Both VEGF and Angiopoietin-2 (Ang2), a growth factor specific for the vascular endothelium and expressed during vascular remodeling in tumors [146,147], are involved in the dissolution of the vascular basement membrane and assembly into vascular networks [139] and serum concentration have been investigated to assess possible implications in liver diseases.

Hepatic neoangiogenesis has been described in liver diseases, such as viral hepatitis, cirrhosis, and HCC [148,149], and hepatitis C virus infection was found to induce production of TGF beta [137] and stabilization of HIF, resulting in the release of angiogenic cytokines [150] and proliferation of human endothelial cells [135,151].

Among the factors contributing to liver damage during chronic hepatitis C, angiogenesis seems to play a pivotal role [138,149,152] and the degree of microvessel density is increased in HCV-positive patients [153].

The serum concentrations of VEGF and Ang2 are also increased in patients with HCC compared to patients without liver cancer [154].

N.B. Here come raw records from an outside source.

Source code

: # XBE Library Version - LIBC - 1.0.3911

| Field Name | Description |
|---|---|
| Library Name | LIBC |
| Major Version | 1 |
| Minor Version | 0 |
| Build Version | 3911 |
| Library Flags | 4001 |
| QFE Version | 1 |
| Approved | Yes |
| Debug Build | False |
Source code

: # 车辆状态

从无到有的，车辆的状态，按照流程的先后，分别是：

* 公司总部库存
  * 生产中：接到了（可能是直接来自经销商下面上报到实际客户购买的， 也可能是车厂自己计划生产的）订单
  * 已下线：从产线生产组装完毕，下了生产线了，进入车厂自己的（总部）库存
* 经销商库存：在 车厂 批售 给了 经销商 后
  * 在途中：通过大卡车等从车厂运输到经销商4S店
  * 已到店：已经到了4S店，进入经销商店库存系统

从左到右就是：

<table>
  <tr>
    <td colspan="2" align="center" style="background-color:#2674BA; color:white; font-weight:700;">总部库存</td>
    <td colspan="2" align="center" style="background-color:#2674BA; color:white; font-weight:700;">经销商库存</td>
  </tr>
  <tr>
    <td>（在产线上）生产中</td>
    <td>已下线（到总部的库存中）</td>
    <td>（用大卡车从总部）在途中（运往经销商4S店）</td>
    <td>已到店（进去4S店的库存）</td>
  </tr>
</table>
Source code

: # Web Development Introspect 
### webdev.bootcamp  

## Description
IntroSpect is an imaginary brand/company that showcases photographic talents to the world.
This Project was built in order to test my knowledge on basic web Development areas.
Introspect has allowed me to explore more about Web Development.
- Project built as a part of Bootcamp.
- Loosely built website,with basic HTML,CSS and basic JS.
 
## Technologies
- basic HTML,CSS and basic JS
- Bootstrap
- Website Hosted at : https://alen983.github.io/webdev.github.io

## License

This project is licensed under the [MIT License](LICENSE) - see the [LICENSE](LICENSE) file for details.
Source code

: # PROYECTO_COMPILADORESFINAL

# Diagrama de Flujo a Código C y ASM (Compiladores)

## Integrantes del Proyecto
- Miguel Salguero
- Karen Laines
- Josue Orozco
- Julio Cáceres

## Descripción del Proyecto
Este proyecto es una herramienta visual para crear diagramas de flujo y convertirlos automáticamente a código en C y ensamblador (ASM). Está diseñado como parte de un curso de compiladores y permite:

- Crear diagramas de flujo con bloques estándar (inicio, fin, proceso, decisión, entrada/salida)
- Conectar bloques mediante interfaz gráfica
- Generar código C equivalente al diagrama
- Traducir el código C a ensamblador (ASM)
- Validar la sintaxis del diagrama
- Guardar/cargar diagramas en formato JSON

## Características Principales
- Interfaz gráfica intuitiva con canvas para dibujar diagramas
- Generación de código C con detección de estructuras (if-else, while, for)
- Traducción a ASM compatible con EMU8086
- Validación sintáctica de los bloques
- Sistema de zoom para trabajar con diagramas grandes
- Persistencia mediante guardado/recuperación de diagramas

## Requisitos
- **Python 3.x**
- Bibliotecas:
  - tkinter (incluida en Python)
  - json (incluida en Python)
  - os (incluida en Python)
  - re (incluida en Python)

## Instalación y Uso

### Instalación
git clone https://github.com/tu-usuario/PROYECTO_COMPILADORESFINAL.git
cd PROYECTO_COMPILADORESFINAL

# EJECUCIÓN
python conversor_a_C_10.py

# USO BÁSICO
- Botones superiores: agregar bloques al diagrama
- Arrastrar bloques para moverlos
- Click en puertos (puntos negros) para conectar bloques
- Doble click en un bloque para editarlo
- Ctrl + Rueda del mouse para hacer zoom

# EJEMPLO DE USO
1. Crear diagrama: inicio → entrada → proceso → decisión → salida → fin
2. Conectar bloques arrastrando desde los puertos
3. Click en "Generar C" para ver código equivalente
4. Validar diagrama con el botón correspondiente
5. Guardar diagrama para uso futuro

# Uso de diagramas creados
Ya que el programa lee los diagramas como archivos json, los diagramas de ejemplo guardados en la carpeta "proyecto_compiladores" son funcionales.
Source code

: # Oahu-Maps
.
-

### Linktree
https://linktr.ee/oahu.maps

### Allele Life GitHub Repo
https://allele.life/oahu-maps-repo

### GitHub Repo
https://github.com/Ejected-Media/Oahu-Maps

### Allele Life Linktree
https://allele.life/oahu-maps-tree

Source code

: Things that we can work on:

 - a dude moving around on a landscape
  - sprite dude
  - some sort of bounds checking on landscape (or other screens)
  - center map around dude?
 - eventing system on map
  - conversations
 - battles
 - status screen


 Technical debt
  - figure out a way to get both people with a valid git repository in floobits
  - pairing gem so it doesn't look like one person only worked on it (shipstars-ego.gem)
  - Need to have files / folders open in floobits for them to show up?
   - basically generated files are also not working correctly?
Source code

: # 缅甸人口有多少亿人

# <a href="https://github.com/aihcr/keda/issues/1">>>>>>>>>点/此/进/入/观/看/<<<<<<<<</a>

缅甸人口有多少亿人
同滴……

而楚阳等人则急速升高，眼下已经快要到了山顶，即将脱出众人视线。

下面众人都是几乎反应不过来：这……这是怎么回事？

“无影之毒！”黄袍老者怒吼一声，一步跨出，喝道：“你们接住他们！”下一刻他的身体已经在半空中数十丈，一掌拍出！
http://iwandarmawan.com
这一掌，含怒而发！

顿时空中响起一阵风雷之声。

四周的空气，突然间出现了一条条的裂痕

We observed a rapid increase of VEGF level in patients treated with all DAA regimens. After 4 weeks of treatment, in comparison to baseline, serum VEGF remained higher until the end of treatment and returned to baseline concentration after stopping the therapy [49]. Our findings were recently confirmed by Faillaci et al., who analyzed serum liver angiopoietin-2 and VEGF levels in 242 DAA-treated patients and found a DAA-mediated increase of VEGF and angiopoietin-2 supported the increased risk of HCC recurrence/occurrence during antiviral treatment [52].

Debes et al. confirmed a potential role of VEGF in risk of hepatocellular carcinoma, but they showed an alteration of baseline serum VEGF concentration in patients who developed HCC de novo, supporting the possible pre-existing increased VEGF level without a direct role of DAAs in liver cancer [50]. Further studies are required to definitively clarify the role of DAAs on tumor recurrence.

6. Conclusions

DAA treatment has completely changed the natural history of chronic hepatitis C, with the rate of cure over 90%. However, some authors have reported a worrying increase in HCC recurrence. Among the pathophysiological hypotheses, the most appealing one suggests that DAAs induce dramatic HCV clearance that in turn may induce immune cell alteration, imbalance of cytokine network, and angiogenesis that could explain, almost in part, the HCC recurrence observed after DAAs. Data are not conclusive, and the final word remains to be said.